El enorme macho apoyó el tronco contra la grupa de la hembra, acariciándola y calmándola; su enorme órgano casi tocaba el suelo. Después, se levantó sobre las patas traseras y la montó, apoyando las dos patas delanteras sobre el lomo de la hembra. Tenía casi doble tamaño que ella; era tan corpulento que parecía que podía aplastarla, pero la mayor parte del peso recaía sobre sus propias patas traseras. Con el extremo curvo de su órgano maravillosamente móvil, encontró la abertura baja; después pareció elevarse y penetró profundamente, en tanto abría la boca para emitir un rugido.

El rumor profundo que Jondalar oyó parecía sofocado y lejano, si bien él mismo experimentó una suerte de latido. Ayla oyó el rugido con fuerza apenas un poco mayor, pero se estremeció violentamente porque una vibración le recorrió el cuerpo.
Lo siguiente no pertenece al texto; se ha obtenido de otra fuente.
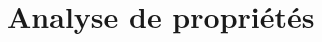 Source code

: \documentclass[compress]{beamer}
\begin{document}


\section{Analyse de propriétés}
\begin{frame}
\tableofcontents[hideothersubsections]
\end{frame}
\end{document}
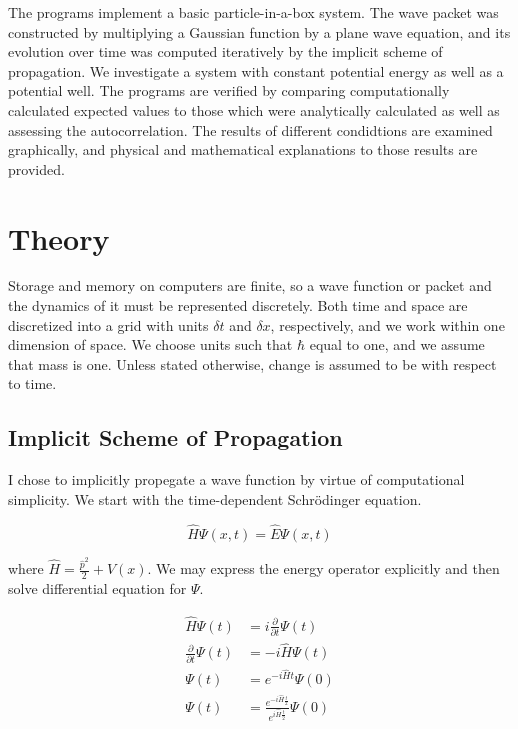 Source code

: \documentclass[letterpaper,12pt]{article}
\begin{document}
    The programs implement a basic particle-in-a-box system. The wave packet
    was
    constructed by multiplying a Gaussian function by a plane wave equation, and
    its evolution over time was computed iteratively by the implicit scheme of
    propagation. We investigate a
    system with constant potential energy as well as a potential well. The
    programs are verified by comparing computationally calculated expected values to
    those which were
    analytically calculated as well as assessing the autocorrelation. The results of different
    condidtions are examined graphically, and physical and
    mathematical explanations to those results are provided.

    \newpage

    \section*{Theory}

    Storage and memory on computers are finite, so a wave function or packet and
    the dynamics of it must be represented discretely. Both time and space are
    discretized into a grid with units $\delta t$ and $\delta x$, respectively,
    and we work within one dimension of space. We choose units such that $\hbar$
    equal to one, and we assume that mass is one. Unless stated otherwise,
    change is assumed to be with respect to time.

    \subsection*{Implicit Scheme of Propagation}

    I chose to implicitly propegate a wave function by virtue of computational
    simplicity. We start with the time-dependent Schrödinger equation.

    \[
        \hat{H} \Psi(x, t) = \hat{E} \Psi(x, t)
    \]

    where $\hat{H} = \frac{\hat{p} ^ 2}{2} + V(x)$. We may express the energy
    operator explicitly and then solve differential equation for $\Psi$.

    \begin{align*}
        \hat{H} \Psi(t)
        &= i\frac{\partial}{\partial t} \Psi(t) \\
        \frac{\partial}{\partial t} \Psi(t)
        &= -i\hat{H} \Psi(t) \\
        \Psi(t) &= e^{-i\hat{H} t} \Psi(0) \\
        \Psi(t) &=
        \frac{e^{-i\hat{H} \frac{t}{2}}}{e^{i\hat{H} \frac{t}{2}}} \Psi(0)
    \end{align*}
\end{document}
La hembra de pelaje castaño y el macho rojizo mantuvieron largo rato esa posición. Los largos mechones rojizos del pelaje del macho relucían sobre su cuerpo por la intensidad del esfuerzo, pese a que el movimiento era leve. Después, el macho desmontó y orinó casi inmediatamente. Ella avanzó y emitió un mugido grave y prolongado, que provocó un intenso escalofrío en la espina dorsal de Ayla y le erizó la piel.

Todo el rebaño corrió hacia la hembra de pelaje castaño, trompeteando y mugiendo, tocándole la boca y la vagina abierta con las trompas, defecando y orinando en un estallido de excitación. El mamut rojizo parecía no advertir el alegre pandemonio, mientras descansaba con la cabeza inclinada. Finalmente, todos se calmaron y comenzaron a alejarse en busca de alimento. Sólo la cría permaneció cerca de su madre. La hembra de pelaje castaño emitió de nuevo un mugido profundo, y después frotó la cabeza contra la grupa cubierta de pelo rojizo.
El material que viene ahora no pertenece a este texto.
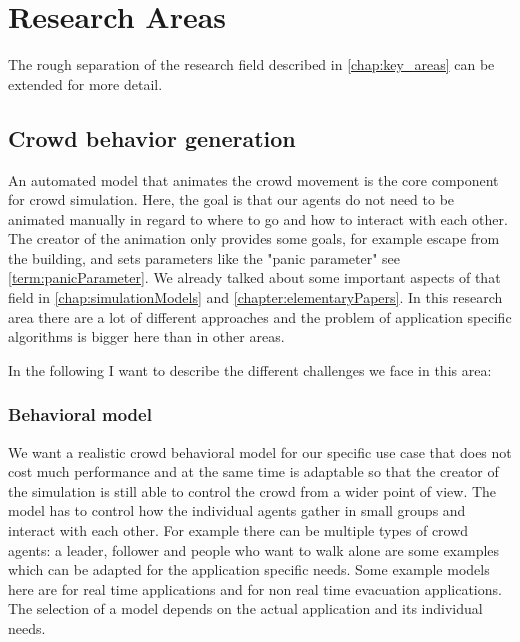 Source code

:\documentclass{acmsiggraph}               %
\begin{document}
\section{Research Areas}

The rough separation of the research field described in \ref{chap:key_areas} can be extended for more detail. \cite{thalmann_crowd_2013}

\subsection{Crowd behavior generation}

An automated model that animates the crowd movement is the core component for crowd simulation. Here, the goal is that our agents do not need to be animated manually in regard to where to go and how to interact with each other. The creator of the animation only provides some goals, for example escape from the building, and sets parameters like the "panic parameter" see \ref{term:panicParameter}. We already talked about some important aspects of that field in \ref{chap:simulationModels} and \ref{chapter:elementaryPapers}.  In this research area there are a lot of different approaches and the problem of application specific algorithms is bigger here than in other areas.

In the following I want to describe the different challenges we face in this area:

\subsubsection{Behavioral model}
We want a realistic crowd behavioral model for our specific use case that does not cost much performance and at the same time is adaptable so that the creator of the simulation is still able to control the crowd from a wider point of view. The model has to control how the individual agents gather in small groups and interact with each other. For example there can be multiple types of crowd agents: a leader, follower and people who want to walk alone are some examples which can be adapted for the application specific needs. Some example models here are \cite{musse_hierarchical_2001} for real time applications and \cite{braun_simulating_2005} for non real time evacuation applications. The selection of a model depends on the actual application and its individual needs.
\end{document}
Ninguno de los restantes machos se aproximó al rebaño donde estaba el gran macho, aunque la hembra castaña no era menos tentadora. Además de determinar que los machos fuesen irresistibles para las hembras, el celo les proporcionaba una situación de dominio sobre los otros machos y los convertía en animales muy agresivos incluso frente a los que tenían más corpulencia, a menos que éstos también compartieran el mismo estado de excitación. Los demás machos se alejaron, pues sabían que el de pelo rojizo se irritaría fácilmente. Únicamente otro animal en celo se atrevería a enfrentársele, y eso sólo si tenía unas proporciones parecidas. Después, si ambos se sentían atraídos por la misma hembra y se encontraban cerca el uno del otro, invariablemente combatían; el resultado podría ser de graves consecuencias: heridas profundas o simplemente la muerte.